NOTE 4:  What happens if you try to rehire an employee at the same rate and number of hours as before and they do not wish to return to work? The SBA has proposed an interim final rule (as of this writing), that if the employer has made a good faith, written offer to rehire, and it was rejected, the former employee can be excluded from the calculation. Important to note, employees can very well jeopardize their unemployment checks if they are offered a reasonable job and reject it. Make sure this rule has been finalized before applying it.

Salary and Wage Reduction Adjustment

1
Determine which employees had a reduction of compensation in the eight-week period when compared to the most recent full quarter of employment prior to the loan origination (for most of us, that will be Jan-Mar 2020). Exclude any employee who made $100,000 or more (annualized).

2
Compute the amount by which the salary reduction exceeds 25% for each employee. This amount needs to be subtracted from the amount that you seek to have converted to a grant.

3
The table below can help with the decision process. It comes from the link at the beginning of this article, about two-thirds of the way down. Employee 1 makes over $100,000, and is thus excluded from the calculation. Employee 2 had pay reduced, but in the fifth numerical column, the calculation was less than 25%, so it is also excluded from the calculation.
4
Employee 3 had pay reduced, and it was over 25%, so it needs to be part of the calculation. Here’s how to determine that. During first quarter 2020, the employee made $18,750. For all of 2019, the employee made $72,750. The rate of pay for the eight-week period is $13,125.  IMPORTANT :  this is a rate of pay, not the actual pay. If the person had worked the entire quarter at the same rate of pay he or she worked during the eight weeks, what would it have been? The result in this case is a reduction of 30% (1-(13,125/18,750)).  To see what the actual dollar amount of the adjustment for loan forgiveness would be, take what would have been made in the first quarter 2020 based on the eight-week period rate of pay and subtract what was actually made. The result above is $576.92 that can not be forgiven, so it remains a loan.


NOTE 5:  This is confusing as all get-out. Look at the example in the link and see if it makes a little more sense. Your lender or the SBA will hopefully provide additional information about the conversion in the weeks to come, so perhaps things will become clearer, such as how you calculate the quarterly rate of pay based on the eight-week period. You’ll get different answers if you use a daily or weekly basis.

There are two options you have if the amount you borrowed is greater than the allowable amount to be converted. The first is to pay back the extra amount. The second is to keep the amount as a loan. The rate is 1% and the period in which you must pay it back is two years. If this option is used, the Standing Committee will need to provide approval.

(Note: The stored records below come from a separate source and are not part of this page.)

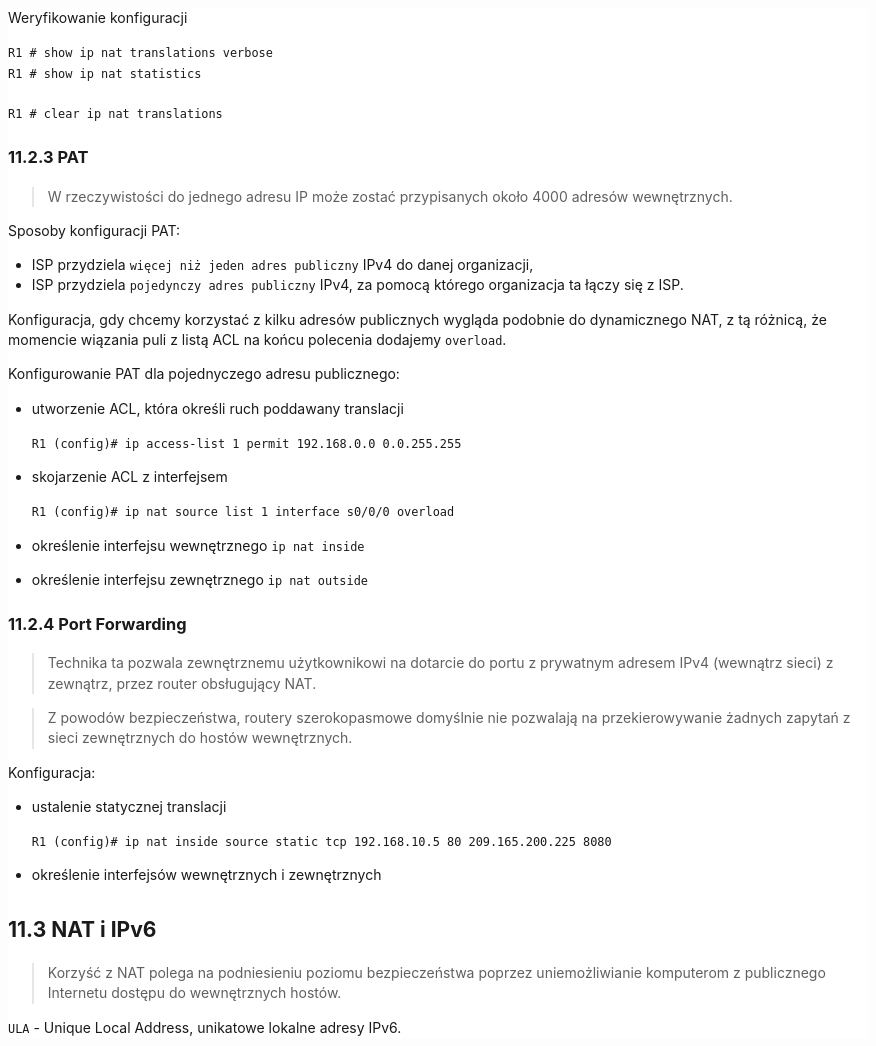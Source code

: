 Weryfikowanie konfiguracji

```
R1 # show ip nat translations verbose
R1 # show ip nat statistics

R1 # clear ip nat translations
```

### 11.2.3 PAT

>W rzeczywistości do jednego adresu IP może zostać przypisanych około 4000 adresów wewnętrznych.

Sposoby konfiguracji PAT:
- ISP przydziela `więcej niż jeden adres publiczny` IPv4 do danej organizacji,
- ISP przydziela `pojedynczy adres publiczny` IPv4, za pomocą którego organizacja ta łączy się z ISP.

Konfiguracja, gdy chcemy korzystać z kilku adresów publicznych wygląda podobnie do dynamicznego NAT, z tą różnicą, że momencie wiązania puli z listą ACL na końcu polecenia dodajemy `overload`.

Konfigurowanie PAT dla pojednyczego adresu publicznego:
- utworzenie ACL, która określi ruch poddawany translacji
  ```
  R1 (config)# ip access-list 1 permit 192.168.0.0 0.0.255.255
  ```

- skojarzenie ACL z interfejsem
  ```
  R1 (config)# ip nat source list 1 interface s0/0/0 overload
  ```

- określenie interfejsu wewnętrznego `ip nat inside`
- określenie interfejsu zewnętrznego `ip nat outside`

### 11.2.4 Port Forwarding

>Technika ta pozwala zewnętrznemu użytkownikowi na dotarcie do portu z prywatnym adresem IPv4 (wewnątrz sieci) z zewnątrz, przez router obsługujący NAT.

>Z powodów bezpieczeństwa, routery szerokopasmowe domyślnie nie pozwalają na przekierowywanie żadnych zapytań z sieci zewnętrznych do hostów wewnętrznych.

Konfiguracja:
- ustalenie statycznej translacji
  ```
  R1 (config)# ip nat inside source static tcp 192.168.10.5 80 209.165.200.225 8080
  ```
- określenie interfejsów wewnętrznych i zewnętrznych

## 11.3 NAT i IPv6

>Korzyść z NAT polega na podniesieniu poziomu bezpieczeństwa poprzez uniemożliwianie komputerom z publicznego Internetu dostępu do wewnętrznych hostów.

`ULA` - Unique Local Address, unikatowe lokalne adresy IPv6.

Additional Things to Consider
  • The amount for an Economic Injury Disaster Loan (EIDL) loan that was rolled into a PPP will not be part of the loan forgiveness amount;
  • You must use at least 75% of the loan proceeds for payroll costs;
  • Wages paid to an employee under the Expanded Family Medical Leave Act or Emergency Paid Sick Leave Act for which the church or school received allowable credit can not be converted to a grant;
  • It may take sixty days or longer to find out what part of the loan has been converted to a grant.